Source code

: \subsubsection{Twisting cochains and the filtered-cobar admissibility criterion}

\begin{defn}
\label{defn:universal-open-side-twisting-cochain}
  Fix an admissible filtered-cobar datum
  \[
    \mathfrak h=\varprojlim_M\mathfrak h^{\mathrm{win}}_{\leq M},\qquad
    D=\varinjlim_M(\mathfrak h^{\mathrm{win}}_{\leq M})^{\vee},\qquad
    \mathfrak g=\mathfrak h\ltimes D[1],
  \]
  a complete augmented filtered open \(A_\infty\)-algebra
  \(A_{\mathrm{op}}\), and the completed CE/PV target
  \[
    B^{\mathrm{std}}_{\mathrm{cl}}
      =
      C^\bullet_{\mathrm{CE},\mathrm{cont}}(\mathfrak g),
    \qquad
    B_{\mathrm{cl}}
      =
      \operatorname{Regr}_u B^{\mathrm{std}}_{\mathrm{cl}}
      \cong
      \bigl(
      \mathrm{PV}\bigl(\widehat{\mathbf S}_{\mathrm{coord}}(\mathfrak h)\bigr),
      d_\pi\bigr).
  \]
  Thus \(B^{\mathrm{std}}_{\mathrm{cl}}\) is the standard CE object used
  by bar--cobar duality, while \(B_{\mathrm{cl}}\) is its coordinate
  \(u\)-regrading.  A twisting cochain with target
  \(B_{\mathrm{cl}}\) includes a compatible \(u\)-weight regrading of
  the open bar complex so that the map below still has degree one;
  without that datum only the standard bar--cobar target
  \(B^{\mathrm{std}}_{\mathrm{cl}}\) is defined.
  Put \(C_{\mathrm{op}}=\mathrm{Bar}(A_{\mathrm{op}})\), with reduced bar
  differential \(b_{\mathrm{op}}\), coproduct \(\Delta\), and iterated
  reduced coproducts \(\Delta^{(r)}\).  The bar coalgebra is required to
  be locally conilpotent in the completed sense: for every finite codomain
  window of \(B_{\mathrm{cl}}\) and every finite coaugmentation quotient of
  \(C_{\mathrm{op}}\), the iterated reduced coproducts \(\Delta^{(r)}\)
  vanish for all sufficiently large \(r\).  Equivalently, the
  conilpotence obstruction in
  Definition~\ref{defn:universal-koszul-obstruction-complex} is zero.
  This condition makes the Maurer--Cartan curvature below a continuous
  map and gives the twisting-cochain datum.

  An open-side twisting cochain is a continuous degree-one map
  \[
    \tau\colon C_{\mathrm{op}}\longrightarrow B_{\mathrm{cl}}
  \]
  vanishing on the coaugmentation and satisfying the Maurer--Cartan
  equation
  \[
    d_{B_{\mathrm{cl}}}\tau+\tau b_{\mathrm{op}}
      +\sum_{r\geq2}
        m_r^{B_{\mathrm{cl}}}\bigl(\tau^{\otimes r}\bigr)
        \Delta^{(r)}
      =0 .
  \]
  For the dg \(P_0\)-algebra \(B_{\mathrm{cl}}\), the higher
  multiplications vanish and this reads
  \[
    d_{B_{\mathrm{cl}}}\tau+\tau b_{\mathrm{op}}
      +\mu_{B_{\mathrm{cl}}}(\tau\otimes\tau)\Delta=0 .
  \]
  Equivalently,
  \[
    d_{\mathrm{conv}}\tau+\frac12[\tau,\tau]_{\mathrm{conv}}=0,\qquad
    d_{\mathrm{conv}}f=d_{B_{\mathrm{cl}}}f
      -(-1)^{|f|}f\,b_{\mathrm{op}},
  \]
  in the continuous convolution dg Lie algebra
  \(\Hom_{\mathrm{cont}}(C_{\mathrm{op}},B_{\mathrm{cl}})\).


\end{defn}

==

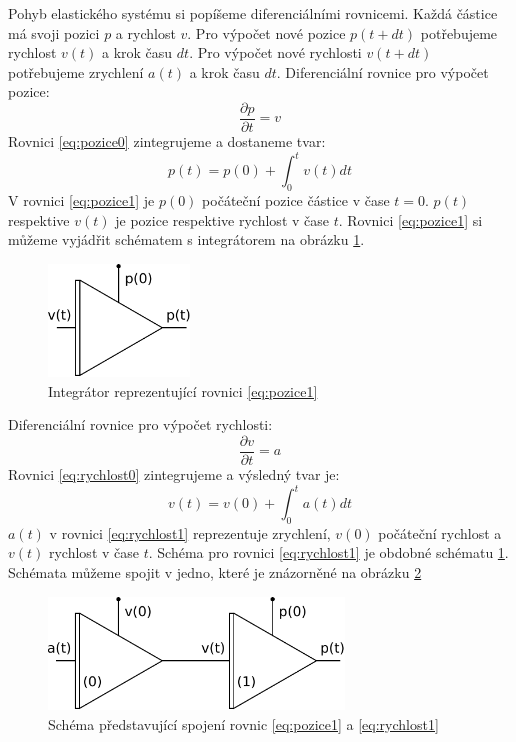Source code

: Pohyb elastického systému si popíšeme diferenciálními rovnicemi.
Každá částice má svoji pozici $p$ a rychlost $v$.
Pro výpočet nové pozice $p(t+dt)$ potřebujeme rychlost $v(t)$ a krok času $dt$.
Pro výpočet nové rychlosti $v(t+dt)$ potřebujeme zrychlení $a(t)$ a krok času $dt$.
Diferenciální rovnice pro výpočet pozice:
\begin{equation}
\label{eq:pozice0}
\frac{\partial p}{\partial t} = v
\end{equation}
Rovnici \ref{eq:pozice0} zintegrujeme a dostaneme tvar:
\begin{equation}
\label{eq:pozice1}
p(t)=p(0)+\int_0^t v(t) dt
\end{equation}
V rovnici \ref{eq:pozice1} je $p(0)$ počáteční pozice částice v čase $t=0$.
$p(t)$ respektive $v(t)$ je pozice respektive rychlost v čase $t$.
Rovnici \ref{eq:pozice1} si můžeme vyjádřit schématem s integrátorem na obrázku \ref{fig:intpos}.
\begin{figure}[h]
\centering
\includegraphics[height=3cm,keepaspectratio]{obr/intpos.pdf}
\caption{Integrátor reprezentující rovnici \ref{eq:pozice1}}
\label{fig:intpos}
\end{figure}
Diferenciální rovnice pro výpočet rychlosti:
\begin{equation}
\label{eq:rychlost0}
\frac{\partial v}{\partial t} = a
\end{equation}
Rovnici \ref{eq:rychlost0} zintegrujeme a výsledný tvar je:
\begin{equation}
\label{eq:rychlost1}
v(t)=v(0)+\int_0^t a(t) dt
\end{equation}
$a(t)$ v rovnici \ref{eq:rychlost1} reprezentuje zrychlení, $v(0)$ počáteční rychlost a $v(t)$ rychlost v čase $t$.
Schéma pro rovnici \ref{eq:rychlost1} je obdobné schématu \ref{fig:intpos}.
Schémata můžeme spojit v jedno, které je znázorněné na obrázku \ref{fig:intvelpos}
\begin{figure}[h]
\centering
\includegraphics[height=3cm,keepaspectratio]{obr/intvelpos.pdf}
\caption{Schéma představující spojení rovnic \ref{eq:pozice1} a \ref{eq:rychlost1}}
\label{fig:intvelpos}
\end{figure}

--

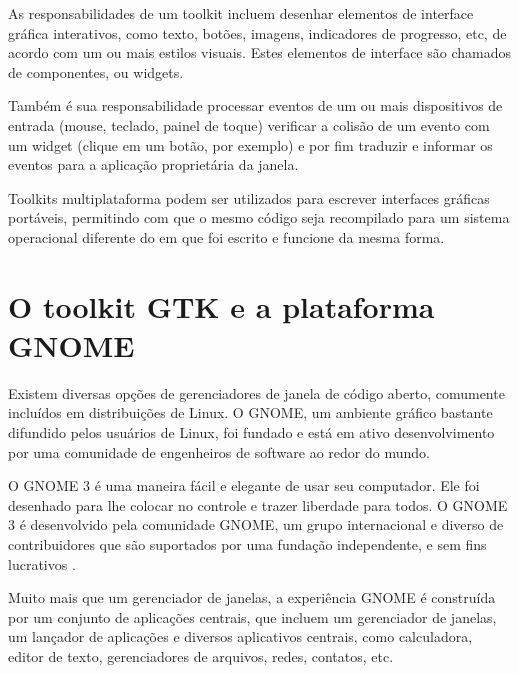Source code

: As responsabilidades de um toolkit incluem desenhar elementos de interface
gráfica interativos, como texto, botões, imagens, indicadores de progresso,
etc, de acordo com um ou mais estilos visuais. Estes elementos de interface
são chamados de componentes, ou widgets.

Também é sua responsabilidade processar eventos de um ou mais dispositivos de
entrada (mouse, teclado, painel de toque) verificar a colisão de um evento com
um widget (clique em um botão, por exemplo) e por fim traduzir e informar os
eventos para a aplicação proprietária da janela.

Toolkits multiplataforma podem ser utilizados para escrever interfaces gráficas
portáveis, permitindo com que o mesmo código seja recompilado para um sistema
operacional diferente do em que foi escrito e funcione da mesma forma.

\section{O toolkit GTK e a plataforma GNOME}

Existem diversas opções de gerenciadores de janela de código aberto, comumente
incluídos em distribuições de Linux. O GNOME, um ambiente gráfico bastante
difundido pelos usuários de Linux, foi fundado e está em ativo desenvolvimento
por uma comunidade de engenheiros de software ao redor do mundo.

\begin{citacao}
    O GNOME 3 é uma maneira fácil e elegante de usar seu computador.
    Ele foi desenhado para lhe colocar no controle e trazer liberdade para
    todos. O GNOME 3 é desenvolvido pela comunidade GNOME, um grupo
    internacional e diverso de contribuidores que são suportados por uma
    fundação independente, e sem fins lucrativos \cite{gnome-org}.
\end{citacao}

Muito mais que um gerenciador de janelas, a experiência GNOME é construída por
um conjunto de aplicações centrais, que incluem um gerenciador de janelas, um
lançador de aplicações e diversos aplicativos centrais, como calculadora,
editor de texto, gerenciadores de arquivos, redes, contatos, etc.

— Problem requirements —
Using the listing above, copy exactly the line that contains "incluídos em distribuições", the line that contains "editor de texto, gerenciadores", and each line that falls between them.

— Response to this task —
incluídos em distribuições de Linux. O GNOME, um ambiente gráfico bastante
difundido pelos usuários de Linux, foi fundado e está em ativo desenvolvimento
por uma comunidade de engenheiros de software ao redor do mundo.

\begin{citacao}
    O GNOME 3 é uma maneira fácil e elegante de usar seu computador.
    Ele foi desenhado para lhe colocar no controle e trazer liberdade para
    todos. O GNOME 3 é desenvolvido pela comunidade GNOME, um grupo
    internacional e diverso de contribuidores que são suportados por uma
    fundação independente, e sem fins lucrativos \cite{gnome-org}.
\end{citacao}

Muito mais que um gerenciador de janelas, a experiência GNOME é construída por
um conjunto de aplicações centrais, que incluem um gerenciador de janelas, um
lançador de aplicações e diversos aplicativos centrais, como calculadora,
editor de texto, gerenciadores de arquivos, redes, contatos, etc.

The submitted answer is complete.